**EXERCISE AIM**
Go through the data below and return each line where the string "looking" occurs.

[Dataset entries]
# # # #

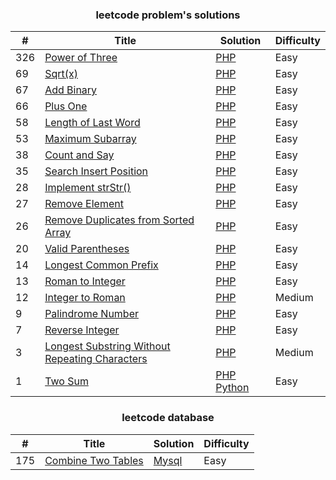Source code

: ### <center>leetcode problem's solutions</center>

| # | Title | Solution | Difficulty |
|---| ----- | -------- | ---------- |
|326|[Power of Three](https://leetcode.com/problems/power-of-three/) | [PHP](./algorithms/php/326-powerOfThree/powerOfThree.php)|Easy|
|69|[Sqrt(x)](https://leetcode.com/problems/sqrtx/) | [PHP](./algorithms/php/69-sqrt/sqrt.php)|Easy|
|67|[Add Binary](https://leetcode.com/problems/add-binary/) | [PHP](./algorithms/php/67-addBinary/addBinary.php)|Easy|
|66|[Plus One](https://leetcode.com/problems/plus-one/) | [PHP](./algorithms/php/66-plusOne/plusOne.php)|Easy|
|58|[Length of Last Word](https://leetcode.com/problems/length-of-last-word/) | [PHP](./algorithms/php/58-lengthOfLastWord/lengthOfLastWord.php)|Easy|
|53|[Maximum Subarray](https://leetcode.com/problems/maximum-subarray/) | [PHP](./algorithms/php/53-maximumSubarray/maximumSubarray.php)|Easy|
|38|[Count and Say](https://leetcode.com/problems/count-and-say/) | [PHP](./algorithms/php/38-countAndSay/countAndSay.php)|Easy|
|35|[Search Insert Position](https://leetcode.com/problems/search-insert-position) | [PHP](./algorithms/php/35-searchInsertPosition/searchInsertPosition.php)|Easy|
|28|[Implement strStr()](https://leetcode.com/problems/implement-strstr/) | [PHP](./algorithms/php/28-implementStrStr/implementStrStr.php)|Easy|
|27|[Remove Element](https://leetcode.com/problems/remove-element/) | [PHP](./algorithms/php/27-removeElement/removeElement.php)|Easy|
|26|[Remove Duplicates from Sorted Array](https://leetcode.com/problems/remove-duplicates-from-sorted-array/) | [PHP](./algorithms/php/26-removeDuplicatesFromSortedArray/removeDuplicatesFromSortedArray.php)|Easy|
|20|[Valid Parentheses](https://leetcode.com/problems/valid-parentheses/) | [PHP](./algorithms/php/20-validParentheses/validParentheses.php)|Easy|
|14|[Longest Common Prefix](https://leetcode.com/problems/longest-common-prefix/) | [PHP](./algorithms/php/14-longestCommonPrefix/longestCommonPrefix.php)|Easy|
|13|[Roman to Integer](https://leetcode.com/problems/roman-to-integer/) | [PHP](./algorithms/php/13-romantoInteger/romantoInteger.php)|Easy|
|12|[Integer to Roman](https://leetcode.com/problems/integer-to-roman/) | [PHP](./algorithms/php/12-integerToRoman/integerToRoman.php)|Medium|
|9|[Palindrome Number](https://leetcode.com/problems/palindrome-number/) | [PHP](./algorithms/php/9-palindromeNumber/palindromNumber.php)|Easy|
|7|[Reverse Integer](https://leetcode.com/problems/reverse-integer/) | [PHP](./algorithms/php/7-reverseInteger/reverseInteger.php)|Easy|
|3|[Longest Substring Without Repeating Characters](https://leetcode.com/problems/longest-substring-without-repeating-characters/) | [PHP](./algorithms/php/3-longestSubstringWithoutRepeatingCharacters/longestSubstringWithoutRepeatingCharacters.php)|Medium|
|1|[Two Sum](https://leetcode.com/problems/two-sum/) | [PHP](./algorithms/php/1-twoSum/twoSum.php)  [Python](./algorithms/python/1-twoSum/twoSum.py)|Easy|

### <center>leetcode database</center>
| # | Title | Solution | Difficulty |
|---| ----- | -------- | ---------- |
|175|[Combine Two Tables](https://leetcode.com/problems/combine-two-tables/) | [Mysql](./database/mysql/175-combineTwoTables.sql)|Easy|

# # # #

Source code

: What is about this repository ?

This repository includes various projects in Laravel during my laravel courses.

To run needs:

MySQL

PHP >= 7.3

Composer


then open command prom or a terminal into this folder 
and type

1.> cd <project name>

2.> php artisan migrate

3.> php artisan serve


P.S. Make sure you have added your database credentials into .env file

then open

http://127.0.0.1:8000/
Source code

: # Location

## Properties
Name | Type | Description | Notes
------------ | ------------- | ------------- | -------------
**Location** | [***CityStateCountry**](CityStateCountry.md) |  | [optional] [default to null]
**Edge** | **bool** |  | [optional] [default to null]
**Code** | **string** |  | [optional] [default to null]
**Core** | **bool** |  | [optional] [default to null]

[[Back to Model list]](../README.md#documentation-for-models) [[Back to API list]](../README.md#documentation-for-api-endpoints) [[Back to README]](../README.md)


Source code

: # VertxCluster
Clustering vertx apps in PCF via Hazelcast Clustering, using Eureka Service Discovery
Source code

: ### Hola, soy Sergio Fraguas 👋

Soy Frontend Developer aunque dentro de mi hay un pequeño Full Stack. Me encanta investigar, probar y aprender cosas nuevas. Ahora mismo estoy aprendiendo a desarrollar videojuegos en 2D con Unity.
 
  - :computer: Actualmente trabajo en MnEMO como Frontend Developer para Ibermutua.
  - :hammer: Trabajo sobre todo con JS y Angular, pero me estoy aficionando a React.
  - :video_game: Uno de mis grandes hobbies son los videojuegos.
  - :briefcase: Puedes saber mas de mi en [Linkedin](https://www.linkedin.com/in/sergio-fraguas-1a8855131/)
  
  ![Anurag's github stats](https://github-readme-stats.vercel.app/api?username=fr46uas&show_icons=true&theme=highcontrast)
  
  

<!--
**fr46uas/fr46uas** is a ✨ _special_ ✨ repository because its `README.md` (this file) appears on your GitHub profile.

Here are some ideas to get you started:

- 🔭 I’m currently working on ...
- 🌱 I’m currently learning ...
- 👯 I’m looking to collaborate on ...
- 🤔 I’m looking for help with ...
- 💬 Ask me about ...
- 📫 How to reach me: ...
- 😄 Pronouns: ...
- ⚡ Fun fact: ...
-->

# # # #

**EXERCISE RESPONSE**
- 👯 I’m looking to collaborate on ...
- 🤔 I’m looking for help with ...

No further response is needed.